Bisher hatte ich eigentlich nur gehört das 2 - Takter zum schleppen nicht
so geeignet sind .Daher war ich immer nur zum Pilken oder Naturköderangeln
raus .Kürzlich sagte mir ein anderer Angler ,das es bei den neueren Motoren
eigentlich keine Probleme mehr gibt .Und wenn doch dann liegt es an der Luftgemischeinstellung . Mein 15 PS Yamaha 2 - Takter ist jetzt 3 Jahre alt .Einen 
kleineren 4 -Takter zusätzlich zu kaufen lohnt sich nicht ,da ich nur ca. 2 - 3
Mal im Jahr schleppen will . 

|wavey: Ayla |wavey:


----------



## Fishing Dentist (12. Januar 2006)

*AW: Wer schleppt mit einem 2 -Takter ?*

Hallo Ayla,
Tankst Du Gemisch oder hast Du einen separaten Öltank(Autolube) mit Ölpumpe?Gruß Uwe


----------



## JunkieXL (12. Januar 2006)

*AW: Wer schleppt mit einem 2 -Takter ?*

also ich hab mit meinem 5pd 2takter weniger gefangen als meine kumpel mit ihren 4taktern ... übern zeitraum von 2-3jahren gemessen


----------



## Zanderfänger (12. Januar 2006)

*AW: Wer schleppt mit einem 2 -Takter ?*



			
				Ayla schrieb:
			
		

> Bisher hatte ich eigentlich nur gehört das 2 - Takter zum schleppen nicht
> so geeignet sind .Daher war ich immer nur zum Pilken oder Naturköderangeln
> raus .Kürzlich sagte mir ein anderer Angler ,das es bei den neueren Motoren
> eigentlich keine Probleme mehr gibt .Und wenn doch dann liegt es an der Luftgemischeinstellung


Hallo Kollegen,

denke es hat mit der höheren Drehzahl eines Zweitakters und dem damit etwas unruhigeren Lauf zu tun. 
Ich habe außerdem schon gehört, dass wenn man den Zweitakter beim Schleppen "sehr" langsam laufen lässt, die Kerzen verrußen können. #h


----------



## mad (12. Januar 2006)

*AW: Wer schleppt mit einem 2 -Takter ?*

hi,

ich hab einen 8 ps zweitakter und bin super zufrieden damit.
schleppe oft über stunden damit und keine probleme, raucht und stinkt bestimmt auch nicht besser als ein viertakter. meiner hat ein gemisch von 1:100. der viertakter ist leiser aber das ich dewegen mehr fange glaube ich nicht.#d


----------



## GFT (13. Januar 2006)

*AW: Wer schleppt mit einem 2 -Takter ?*

Ein 3 Jahre alter 15 PS Yamaha sollte eigendlich über einen längeren Zeitraum ruhig laufen.
Zündkerzen reinigen sich bei schneller Fahrt selbst.
Wenn man also merkt das der Motor unruhig läuft oder stottert.
Ruten hoch, ein, zwei schnelle Runden drehen und weiter geht es.
Das hat früher, mit älteren Modellen schon funktioniert.
Ein Tipp, für Leute die neben ihrem großem Motor, einen kleinen 4 Takt Motor zum Trolling benutzen.
So wie wir.
Auch die kleinen 4 Takter sollten, bevor man wieder den großen benutzt, einige Zeit unter Vollast laufen.
Zum Beispiel während man die Ruten demontiert.
Gruß GFT


----------



## Tüdel (13. Januar 2006)

*AW: Wer schleppt mit einem 2 -Takter ?*

Hab' Jahrelang mit einem 6 PS 2-Takter geschleppt - keine Probleme.
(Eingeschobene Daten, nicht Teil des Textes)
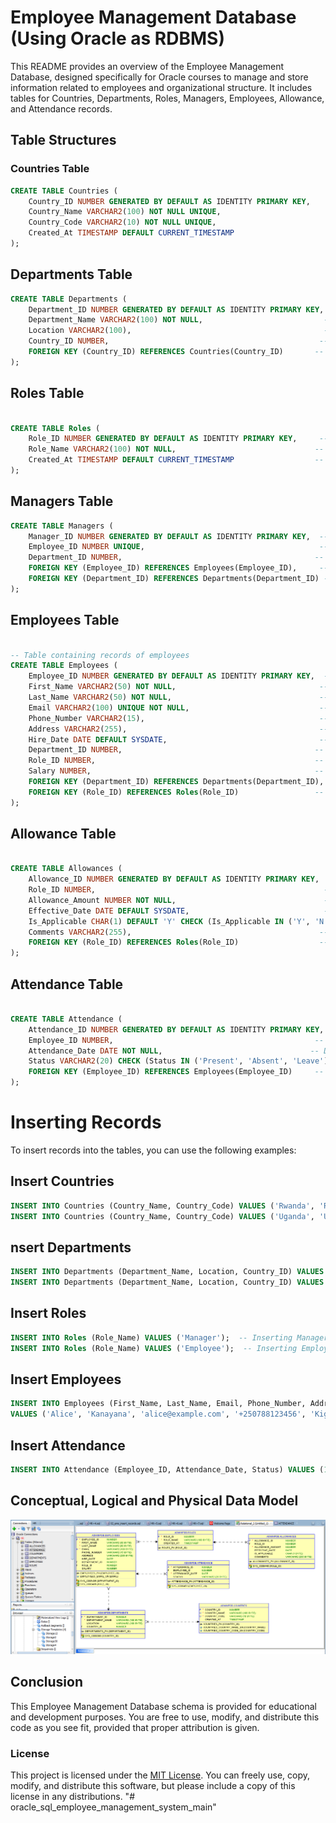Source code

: # Employee Management Database (Using Oracle as RDBMS)

This README provides an overview of the Employee Management Database, designed specifically for Oracle courses to manage and store information related to employees and organizational structure. It includes tables for Countries, Departments, Roles, Managers, Employees, Allowance, and Attendance records.

## Table Structures

### Countries Table

```sql
CREATE TABLE Countries (
    Country_ID NUMBER GENERATED BY DEFAULT AS IDENTITY PRIMARY KEY,
    Country_Name VARCHAR2(100) NOT NULL UNIQUE,
    Country_Code VARCHAR2(10) NOT NULL UNIQUE,
    Created_At TIMESTAMP DEFAULT CURRENT_TIMESTAMP
);
```

## Departments Table

```sql
CREATE TABLE Departments (
    Department_ID NUMBER GENERATED BY DEFAULT AS IDENTITY PRIMARY KEY, -- Unique identifier for each department
    Department_Name VARCHAR2(100) NOT NULL,                           -- Name of the department
    Location VARCHAR2(100),                                           -- Physical location of the department
    Country_ID NUMBER,                                               -- Foreign key referencing Countries table
    FOREIGN KEY (Country_ID) REFERENCES Countries(Country_ID)       -- Establishing a relationship with the Countries table
);

```

## Roles Table

```sql

CREATE TABLE Roles (
    Role_ID NUMBER GENERATED BY DEFAULT AS IDENTITY PRIMARY KEY,     -- Unique identifier for each role
    Role_Name VARCHAR2(100) NOT NULL,                               -- Name of the role
    Created_At TIMESTAMP DEFAULT CURRENT_TIMESTAMP                  -- Timestamp of record creation
);
```

## Managers Table

```sql
CREATE TABLE Managers (
    Manager_ID NUMBER GENERATED BY DEFAULT AS IDENTITY PRIMARY KEY,  -- Unique identifier for each manager
    Employee_ID NUMBER UNIQUE,                                       -- Foreign key referencing the Employees table (one-to-one)
    Department_ID NUMBER,                                           -- Foreign key referencing the Departments table
    FOREIGN KEY (Employee_ID) REFERENCES Employees(Employee_ID),     -- Establishing a relationship with the Employees table
    FOREIGN KEY (Department_ID) REFERENCES Departments(Department_ID) -- Establishing a relationship with the Departments table
);
```

## Employees Table
```sql

-- Table containing records of employees
CREATE TABLE Employees (
    Employee_ID NUMBER GENERATED BY DEFAULT AS IDENTITY PRIMARY KEY,  -- Unique identifier for each employee
    First_Name VARCHAR2(50) NOT NULL,                                -- Employee's first name
    Last_Name VARCHAR2(50) NOT NULL,                                 -- Employee's last name
    Email VARCHAR2(100) UNIQUE NOT NULL,                             -- Employee's email (must be unique)
    Phone_Number VARCHAR2(15),                                       -- Employee's phone number
    Address VARCHAR2(255),                                           -- Employee's address
    Hire_Date DATE DEFAULT SYSDATE,                                  -- Date when the employee was hired
    Department_ID NUMBER,                                           -- Foreign key referencing the Departments table
    Role_ID NUMBER,                                                 -- Foreign key referencing the Roles table
    Salary NUMBER,                                                  -- Employee's salary
    FOREIGN KEY (Department_ID) REFERENCES Departments(Department_ID), -- Establishing a relationship with the Departments table
    FOREIGN KEY (Role_ID) REFERENCES Roles(Role_ID)                 -- Establishing a relationship with the Roles table
);
```

## Allowance Table
```sql

CREATE TABLE Allowances (
    Allowance_ID NUMBER GENERATED BY DEFAULT AS IDENTITY PRIMARY KEY,  -- Unique identifier for each allowance record
    Role_ID NUMBER,                                                   -- Foreign key referencing the Roles table
    Allowance_Amount NUMBER NOT NULL,                                 -- Amount of the allowance
    Effective_Date DATE DEFAULT SYSDATE,                              -- Date when the allowance became effective
    Is_Applicable CHAR(1) DEFAULT 'Y' CHECK (Is_Applicable IN ('Y', 'N')), -- Indicator if allowance is applicable
    Comments VARCHAR2(255),                                          -- Additional comments about the allowance
    FOREIGN KEY (Role_ID) REFERENCES Roles(Role_ID)                  -- Establishing a relationship with the Roles table
);

```

## Attendance Table
```sql

CREATE TABLE Attendance (
    Attendance_ID NUMBER GENERATED BY DEFAULT AS IDENTITY PRIMARY KEY, -- Unique identifier for each attendance record
    Employee_ID NUMBER,                                             -- Foreign key referencing the Employees table
    Attendance_Date DATE NOT NULL,                                 -- Date of attendance
    Status VARCHAR2(20) CHECK (Status IN ('Present', 'Absent', 'Leave')), -- Attendance status
    FOREIGN KEY (Employee_ID) REFERENCES Employees(Employee_ID)     -- Establishing a relationship with the Employees table
);
```

# Inserting Records

To insert records into the tables, you can use the following examples:

## Insert Countries

```sql
INSERT INTO Countries (Country_Name, Country_Code) VALUES ('Rwanda', 'RW');  -- Inserting Rwanda
INSERT INTO Countries (Country_Name, Country_Code) VALUES ('Uganda', 'UG');  -- Inserting Uganda
```

## nsert Departments

```sql 
INSERT INTO Departments (Department_Name, Location, Country_ID) VALUES ('Human Resources', 'Kigali', 1);  -- HR department in Rwanda
INSERT INTO Departments (Department_Name, Location, Country_ID) VALUES ('Finance', 'Kigali', 1);  -- Finance department in Rwanda
```
## Insert Roles

```sql
INSERT INTO Roles (Role_Name) VALUES ('Manager');  -- Inserting Manager role
INSERT INTO Roles (Role_Name) VALUES ('Employee');  -- Inserting Employee role

```

## Insert Employees

```sql
INSERT INTO Employees (First_Name, Last_Name, Email, Phone_Number, Address, Hire_Date, Department_ID, Role_ID, Salary)
VALUES ('Alice', 'Kanayana', 'alice@example.com', '+250788123456', 'Kigali, Rwanda', SYSDATE, 1, 1, 50000);  -- Inserting employee Alice
```

## Insert Attendance

```sql
INSERT INTO Attendance (Employee_ID, Attendance_Date, Status) VALUES (1, SYSDATE, 'Present');  -- Attendance record for employee Alice
```

## Conceptual, Logical and Physical Data Model

![alt text](image.png)

## Conclusion

This Employee Management Database schema is provided for educational and development purposes. You are free to use, modify, and distribute this code as you see fit, provided that proper attribution is given.

### License

This project is licensed under the [MIT License](https://opensource.org/licenses/MIT). You can freely use, copy, modify, and distribute this software, but please include a copy of this license in any distributions.
"# oracle_sql_employee_management_system_main" 
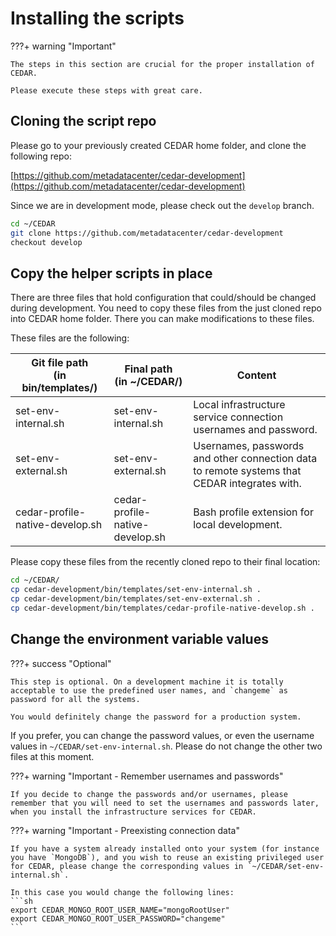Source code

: # Installing the scripts

???+ warning "Important"

    The steps in this section are crucial for the proper installation of CEDAR.
    
    Please execute these steps with great care.

## Cloning the script repo

Please go to your previously created CEDAR home folder, and clone the following repo:

[https://github.com/metadatacenter/cedar-development](https://github.com/metadatacenter/cedar-development)

Since we are in development mode, please check out the `develop` branch. 

```sh
cd ~/CEDAR
git clone https://github.com/metadatacenter/cedar-development
checkout develop
```

## Copy the helper scripts in place

There are three files that hold configuration that could/should be changed during development.
You need to copy these files from the just cloned repo into CEDAR home folder. There you can make modifications to these files.

These files are the following: 

| Git file path<br>(in bin/templates/)  | Final path<br>(in ~/CEDAR/)      | Content      |
| -----------                           | -----------                      | -----------  |
| set-env-internal.sh                   | set-env-internal.sh              |  Local infrastructure service connection usernames and password.|
| set-env-external.sh                   | set-env-external.sh              |  Usernames, passwords and other connection data to remote systems that CEDAR integrates with.|
| cedar-profile-native-develop.sh       | cedar-profile-native-develop.sh  |  Bash profile extension for local development.|

Please copy these files from the recently cloned repo to their final location:

```sh
cd ~/CEDAR/
cp cedar-development/bin/templates/set-env-internal.sh .
cp cedar-development/bin/templates/set-env-external.sh .
cp cedar-development/bin/templates/cedar-profile-native-develop.sh .
```

## Change the environment variable values

???+ success "Optional"

    This step is optional. On a development machine it is totally acceptable to use the predefined user names, and `changeme` as password for all the systems.
    
    You would definitely change the password for a production system.

If you prefer, you can change the password values, or even the username values in `~/CEDAR/set-env-internal.sh`.
Please do not change the other two files at this moment.

???+ warning "Important - Remember usernames and passwords"

    If you decide to change the passwords and/or usernames, please remember that you will need to set the usernames and passwords later, when you install the infrastructure services for CEDAR.

???+ warning "Important - Preexisting connection data"

    If you have a system already installed onto your system (for instance you have `MongoDB`), and you wish to reuse an existing privileged user for CEDAR, please change the corresponding values in `~/CEDAR/set-env-internal.sh`.
    
    In this case you would change the following lines:
    ```sh
    export CEDAR_MONGO_ROOT_USER_NAME="mongoRootUser"
    export CEDAR_MONGO_ROOT_USER_PASSWORD="changeme"   
    ```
Die Gründe, warum ich heute einen 4-Takter benutze liegen im geringeren Verbrauch und dem ruhigeren lauf dieser Motoren.


----------



## NilsS (13. Januar 2006)

*AW: Wer schleppt mit einem 2 -Takter ?*

Hab bislang auch noch keine Probleme mit meinem 90 PS Zwotakter gehabt. Ist allerdings ein TLDi von Tohatsu :q :q :q  ...

In der Betriebsanleitung hat der explizit einen Abschnitt fürs Trolling. Über den Schlüsselschalter kann man die Umdrehungszahl in den Schritten 700,800 und 900 Upm verstellen.

Gemischaufbereitung erfolgt halt komplett elektronisch in Abhängigkeit von verschiedenen Zuständen, die die Sensoren messen. Last, Drehzahl, Temperatur etc.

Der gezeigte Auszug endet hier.